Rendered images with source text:
BEGIN

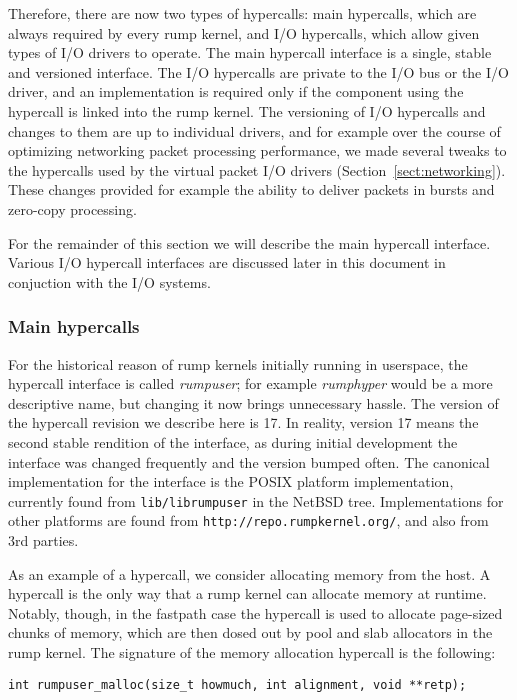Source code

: Therefore, there are now two types of hypercalls: main hypercalls,
which are always required by every rump kernel, and I/O hypercalls,
which allow given types of I/O drivers to operate.  The main hypercall
interface is a single, stable and versioned interface.  The I/O hypercalls
are private to the I/O bus or the I/O driver, and an implementation is
required only if the component using the hypercall is linked into the
rump kernel.  The versioning of I/O hypercalls and changes to them are
up to individual drivers, and for example over the course of optimizing
networking packet processing performance, we made several tweaks to the
hypercalls used by the virtual packet I/O drivers
(Section~\ref{sect:networking}).  These changes provided for example
the ability to deliver packets in bursts and zero-copy processing.

For the remainder of this section we will describe the main hypercall
interface.  Various I/O hypercall interfaces are discussed later in this
document in conjuction with the I/O systems.


\subsubsection*{Main hypercalls}

For the historical reason of rump kernels initially running in userspace,
the hypercall interface is called \textit{rumpuser}; for example
\textit{rumphyper} would be a more descriptive name, but changing it
now brings unnecessary hassle.  The version of the hypercall revision
we describe here is 17.  In reality, version 17 means the second stable
rendition of the interface, as during initial development the interface
was changed frequently and the version bumped often.  The canonical
implementation for the interface is the POSIX platform
implementation, currently found from \texttt{lib/librumpuser} in
the NetBSD tree.  Implementations for other platforms are found from
\texttt{http://repo.rumpkernel.org/}, and also from 3rd parties.

As an example of a hypercall, we consider allocating memory from the host.
A hypercall is the only way that a rump kernel can allocate memory at
runtime.  Notably, though, in the fastpath case the hypercall is used
to allocate page-sized chunks of memory, which are then dosed out by
pool and slab allocators in the rump kernel.  The signature of the memory
allocation hypercall is the following:

{\small
\begin{verbatim}
int	rumpuser_malloc(size_t howmuch, int alignment, void **retp);
\end{verbatim}}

END

> THE TASK:
Whenever the word "types" shows up in a line of the entries above, copy that line.

> PROBLEM SOLUTION:
: Therefore, there are now two types of hypercalls: main hypercalls,
which allow given types of I/O drivers to operate.  The main hypercall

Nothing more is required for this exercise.